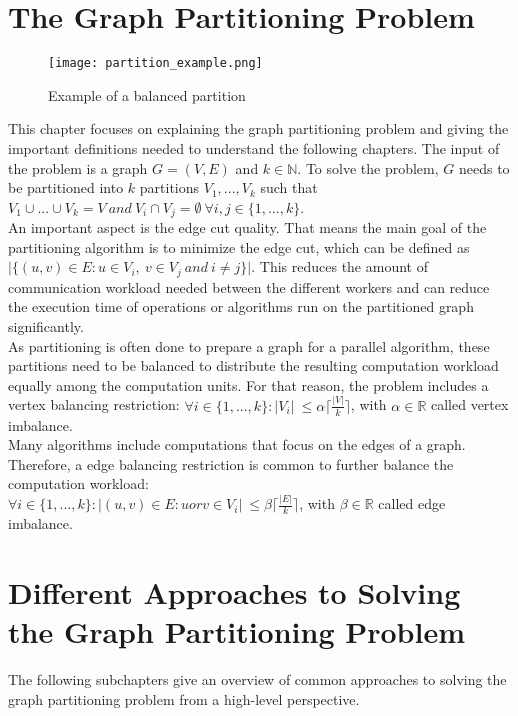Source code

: \documentclass[acmsmall,nonacm,screen,review]{acmart}
\begin{document}
\section{The Graph Partitioning Problem}
\begin{figure}[t]
\centering
\caption{Example of a balanced partition}
\label{partition}
\texttt{[image: partition\_example.png]}
\end{figure}
This chapter focuses on explaining the graph partitioning problem and giving the important definitions needed to understand the following chapters. The input of the problem is a graph $G = (V,E)$ and $k\in \mathbb{N}$. To solve the problem, $G$ needs to be partitioned into $k$ partitions $V_{1},...,V_{k}$ such that $V_{1}\cup...\cup V_{k} = V\ and\ V_{i}\cap V_{j} = \emptyset\ \forall i,j\in \{1,...,k\}$.\\
An important aspect is the edge cut quality. That means the main goal of the partitioning algorithm is to minimize the edge cut, which can be defined as $\vert \{(u,v)\in E : u\in V_{i},\ v\in V_{j}\ and\ i\neq j \}\vert$. This reduces the amount of communication workload needed between the different workers and can reduce the execution time of operations or algorithms run on the partitioned graph significantly. \\
As partitioning is often done to prepare a graph for a parallel algorithm, these partitions need to be balanced to distribute the resulting computation workload equally among the computation units. For that reason, the problem includes a vertex balancing restriction: $\forall i\in \{1,...,k\} : \vert V_{i}\vert \ \leq \alpha \lceil \frac{\vert V \vert }{k} \rceil $, with $\alpha \in \mathbb{R}$ called vertex imbalance. \\
Many algorithms include computations that focus on the edges of a graph. Therefore, a edge balancing restriction is common to further balance the computation workload: \\ $\forall i\in \{1,...,k\} : \vert (u,v)\in E : u or v \in V_{i} \vert \ \leq \beta \lceil \frac{\vert E \vert }{k} \rceil $, with $\beta \in \mathbb{R}$ called edge imbalance.
\section{Different Approaches to Solving the Graph Partitioning Problem}
The following subchapters give an overview of common approaches to solving the graph partitioning problem from a high-level perspective.
\end{document}
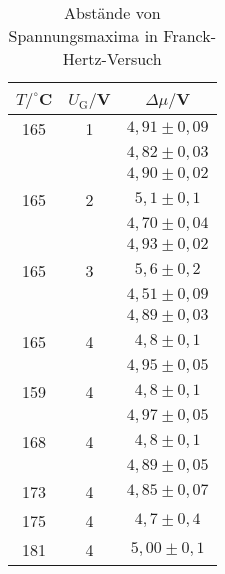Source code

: \begin{table}[h]
    \centering
    \caption{Abstände von Spannungsmaxima in Franck-Hertz-Versuch}
    \label{tab:fh_dist}
    \begin{tabular}{c c c}
      \toprule
      $T/^\circ$C & $U_\mathrm{G}/$V & $\Delta \mu/$V\\
      \midrule
      165&1&$4,91\pm 0,09$\\
      &&$4,82\pm 0,03$\\
      &&$4,90 \pm 0,02$\\
      165&2&$5,1 \pm 0,1$\\
      &&$4,70 \pm 0,04$\\
      &&$4,93 \pm 0,02$\\
      165&3&$5,6 \pm 0,2$\\
      &&$4,51 \pm 0,09$\\
      &&$4,89 \pm 0,03$\\
      165&4&$4,8 \pm 0,1$\\
      &&$4,95 \pm 0,05$\\
      159&4&$4,8 \pm 0,1$\\
      &&$4,97 \pm 0,05$\\
      168&4&$4,8 \pm 0,1$\\
      &&$4,89 \pm 0,05$\\
      173&4&$4,85 \pm 0,07$\\
      175&4&$4,7 \pm 0,4$\\
      181&4&$5,00\pm 0,1$\\
      \bottomrule
    \end{tabular}
  \end{table}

########

WORK REQUEST:
A precise copy of each record, with the images removed, should be output.

RESPONSE BOX:
Source code

: \documentclass[acmsmall,nonacm,screen,review]{acmart}
\begin{document}
\section{The Graph Partitioning Problem}
\begin{figure}[t]
\centering
\caption{Example of a balanced partition}
\label{partition}
\texttt{[image: partition\_example.png]}
\end{figure}
This chapter focuses on explaining the graph partitioning problem and giving the important definitions needed to understand the following chapters. The input of the problem is a graph $G = (V,E)$ and $k\in \mathbb{N}$. To solve the problem, $G$ needs to be partitioned into $k$ partitions $V_{1},...,V_{k}$ such that $V_{1}\cup...\cup V_{k} = V\ and\ V_{i}\cap V_{j} = \emptyset\ \forall i,j\in \{1,...,k\}$.\\
An important aspect is the edge cut quality. That means the main goal of the partitioning algorithm is to minimize the edge cut, which can be defined as $\vert \{(u,v)\in E : u\in V_{i},\ v\in V_{j}\ and\ i\neq j \}\vert$. This reduces the amount of communication workload needed between the different workers and can reduce the execution time of operations or algorithms run on the partitioned graph significantly. \\
As partitioning is often done to prepare a graph for a parallel algorithm, these partitions need to be balanced to distribute the resulting computation workload equally among the computation units. For that reason, the problem includes a vertex balancing restriction: $\forall i\in \{1,...,k\} : \vert V_{i}\vert \ \leq \alpha \lceil \frac{\vert V \vert }{k} \rceil $, with $\alpha \in \mathbb{R}$ called vertex imbalance. \\
Many algorithms include computations that focus on the edges of a graph. Therefore, a edge balancing restriction is common to further balance the computation workload: \\ $\forall i\in \{1,...,k\} : \vert (u,v)\in E : u or v \in V_{i} \vert \ \leq \beta \lceil \frac{\vert E \vert }{k} \rceil $, with $\beta \in \mathbb{R}$ called edge imbalance.
\section{Different Approaches to Solving the Graph Partitioning Problem}
The following subchapters give an overview of common approaches to solving the graph partitioning problem from a high-level perspective.
\end{document}
Source code

: \begin{table}[h]
    \centering
    \caption{Abstände von Spannungsmaxima in Franck-Hertz-Versuch}
    \label{tab:fh_dist}
    \begin{tabular}{c c c}
      \toprule
      $T/^\circ$C & $U_\mathrm{G}/$V & $\Delta \mu/$V\\
      \midrule
      165&1&$4,91\pm 0,09$\\
      &&$4,82\pm 0,03$\\
      &&$4,90 \pm 0,02$\\
      165&2&$5,1 \pm 0,1$\\
      &&$4,70 \pm 0,04$\\
      &&$4,93 \pm 0,02$\\
      165&3&$5,6 \pm 0,2$\\
      &&$4,51 \pm 0,09$\\
      &&$4,89 \pm 0,03$\\
      165&4&$4,8 \pm 0,1$\\
      &&$4,95 \pm 0,05$\\
      159&4&$4,8 \pm 0,1$\\
      &&$4,97 \pm 0,05$\\
      168&4&$4,8 \pm 0,1$\\
      &&$4,89 \pm 0,05$\\
      173&4&$4,85 \pm 0,07$\\
      175&4&$4,7 \pm 0,4$\\
      181&4&$5,00\pm 0,1$\\
      \bottomrule
    \end{tabular}
  \end{table}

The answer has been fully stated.